Can we survive two more months without another shot of QE? Doubtful, the bulls are already jonesing really bad and, as the great Gator explained, "I really hate having to resort to knocking older people in the head to get their money - but I'll do it - 'cause I'm a crack head!" The investing class is just as hooked on free money from the Fed as Gator was on $20s from his brother and they are just as willing to destroy older people's retirement accounts in order to get another hit from the Fed's Free Money.
How can we expect the markets to react when Uncle Ben tells us we're not getting our fix today? They will howl and they will scream and they will have a little tantrum and that's how we're going to play it this morning - taking the opportunity to add to our bearish bets - assuming they survive into the bell. Already (8:53) oil is collapsing back to $103.30 from a silly spike up to $104.50 and we have inventories at 10:30 where anything less than a 5Mb draw is probably going to send us back to $102. You KNOW we already have those shorts locked in!
EconoMontor had a good article yesterday titled "What Ever Happened to Peak Oil" and, as you can see from the chart on the right - production has never been higher - even as demand falls off a cliff due to a combination of persistent high prices and advances in energy conversation that are being prioritized more and more each day by global consumers.
Keep in mind that chart is JUST oil - coal and natural gas have also never been more available and, despite Fukushima, nuclear power isn't going away either. Even as production ramps up to record levels, the economies of scale are driving polysilicone (the material used to make solar panels) to record lows - at $22.10 per kilogram vs. $475 per kilogram in 2008. This is enabling a sea change in major solar projects, with many previously iffy conversions now becoming viable from a cost-effectiveness standpoint. Once the energy cartel loses a customer to solar - they don't get them back and, in case you haven't noticed - we're not creating a lot of new businesses to pick up the demand slack lately...
I guess now, looking back, my call to short FSLR at $300 in May of 2008 was a pretty good idea (now $18.64). I don't do a lot of big write-ups on stocks so this was a treat and a great example of how Cramer pumps a complete joke of a stock, even when it's miles past all rational valuations. I think my little graphic from that FSLR post says it all - unfortunately.
We'll see how many fools rush in to this morning's AAPL rally. We'll be adding to our short positions ahead of the Fed and letting our longs ride unless 1,384 fails to hold on the S&P - that would make us bearish real fast!
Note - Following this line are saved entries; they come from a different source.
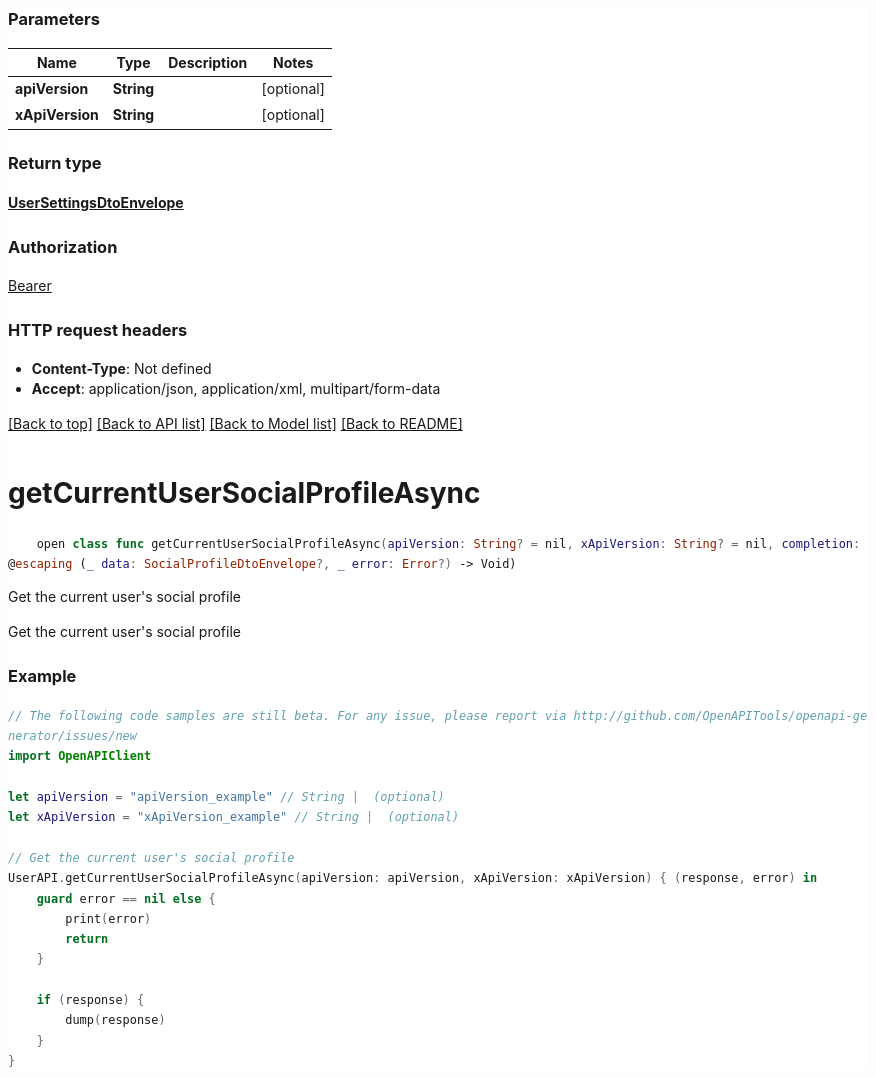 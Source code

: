 ### Parameters

Name | Type | Description  | Notes
------------- | ------------- | ------------- | -------------
 **apiVersion** | **String** |  | [optional] 
 **xApiVersion** | **String** |  | [optional] 

### Return type

[**UserSettingsDtoEnvelope**](UserSettingsDtoEnvelope.md)

### Authorization

[Bearer](../README.md#Bearer)

### HTTP request headers

 - **Content-Type**: Not defined
 - **Accept**: application/json, application/xml, multipart/form-data

[[Back to top]](#) [[Back to API list]](../README.md#documentation-for-api-endpoints) [[Back to Model list]](../README.md#documentation-for-models) [[Back to README]](../README.md)

# **getCurrentUserSocialProfileAsync**
```swift
    open class func getCurrentUserSocialProfileAsync(apiVersion: String? = nil, xApiVersion: String? = nil, completion: @escaping (_ data: SocialProfileDtoEnvelope?, _ error: Error?) -> Void)
```

Get the current user's social profile

Get the current user's social profile

### Example
```swift
// The following code samples are still beta. For any issue, please report via http://github.com/OpenAPITools/openapi-generator/issues/new
import OpenAPIClient

let apiVersion = "apiVersion_example" // String |  (optional)
let xApiVersion = "xApiVersion_example" // String |  (optional)

// Get the current user's social profile
UserAPI.getCurrentUserSocialProfileAsync(apiVersion: apiVersion, xApiVersion: xApiVersion) { (response, error) in
    guard error == nil else {
        print(error)
        return
    }

    if (response) {
        dump(response)
    }
}
```
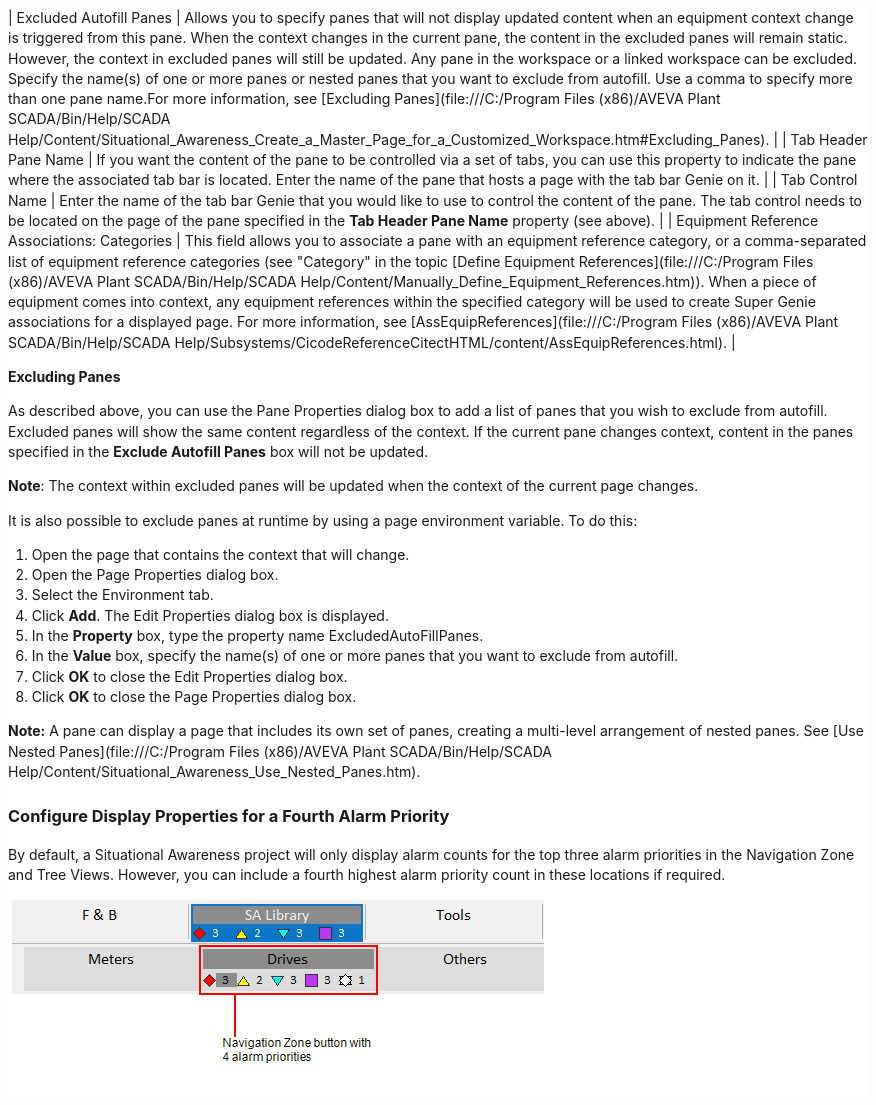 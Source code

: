 | Excluded Autofill Panes                      | Allows you to specify panes that  will not display updated content when an equipment context change is  triggered from this pane. When the context changes in the current pane,  the content in the excluded panes will remain static. However, the  context in excluded panes will still be updated. Any pane in the  workspace or a linked workspace can be excluded. Specify the name(s) of one or  more panes or nested panes that you want to exclude from autofill. Use a comma to specify more than one pane name.For more information, see [Excluding Panes](file:///C:/Program Files (x86)/AVEVA Plant SCADA/Bin/Help/SCADA Help/Content/Situational_Awareness_Create_a_Master_Page_for_a_Customized_Workspace.htm#Excluding_Panes). |
| Tab Header Pane Name                         | If you want the content of the pane to be controlled via a set of tabs, you can use  this property to indicate the pane where the associated tab bar is  located. Enter the name of the pane that hosts a page with the tab bar  Genie on it. |
| Tab Control Name                             | Enter the name  of the tab bar Genie that you would like to use to control the content  of the pane. The tab control needs to be located on the page of the pane specified in the **Tab Header Pane Name** property (see above). |
| Equipment Reference Associations: Categories | This field  allows you to associate a pane with an equipment reference category, or a comma-separated list of equipment reference categories (see "Category"  in the topic [Define Equipment References](file:///C:/Program Files (x86)/AVEVA Plant SCADA/Bin/Help/SCADA Help/Content/Manually_Define_Equipment_References.htm)). When a piece of equipment comes into context, any equipment references  within the specified category will be used to create Super Genie  associations for a displayed page. For more information, see [AssEquipReferences](file:///C:/Program Files (x86)/AVEVA Plant SCADA/Bin/Help/SCADA Help/Subsystems/CicodeReferenceCitectHTML/content/AssEquipReferences.html). |

**Excluding Panes**

As described above, you can use the Pane Properties dialog box to add a list of panes that you wish to exclude from autofill. Excluded panes  will show the same content  regardless of the context. If the current pane changes context, content  in the panes specified in the **Exclude Autofill Panes** box will not be updated.

**Note**: The context within excluded panes will be updated when the context of the current page changes.

It is also possible to exclude panes at runtime by using a  page environment variable. To do this:

1. Open the page that contains the context that will change. 
2. Open the Page Properties dialog box. 
3. Select the Environment tab.
4. Click **Add**. The Edit Properties dialog box is displayed.
5. In the **Property** box, type the property name ExcludedAutoFillPanes. 
6. In the **Value** box, specify the name(s) of one or more panes that you want to exclude from autofill.
7. Click **OK** to close the Edit Properties dialog box.
8. Click **OK** to close the Page Properties dialog box.

**Note:** A pane can display a page that includes its own set of panes, creating a multi-level arrangement of nested panes. See [Use Nested Panes](file:///C:/Program Files (x86)/AVEVA Plant SCADA/Bin/Help/SCADA Help/Content/Situational_Awareness_Use_Nested_Panes.htm).

### Configure Display Properties for a Fourth Alarm Priority

By default, a Situational Awareness project will only display alarm counts for the top three alarm priorities in  the Navigation Zone and Tree Views. However, you can include a fourth  highest alarm priority count in these locations if required.

​                ![img](media/SA_Genies_NavButton4.png)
As I noted yesterday, we took trades on both sides in the expectation we'd get violent swings one way or another. In a perfect world, we'll cash out on this violent swing to the upside and then cash in on the next violent move down - maybe at 2:30!
Be careful out there!
Additional disclosure: Positions as indicated but subject to change - we expect to be out of longs and pressing shorts this morning.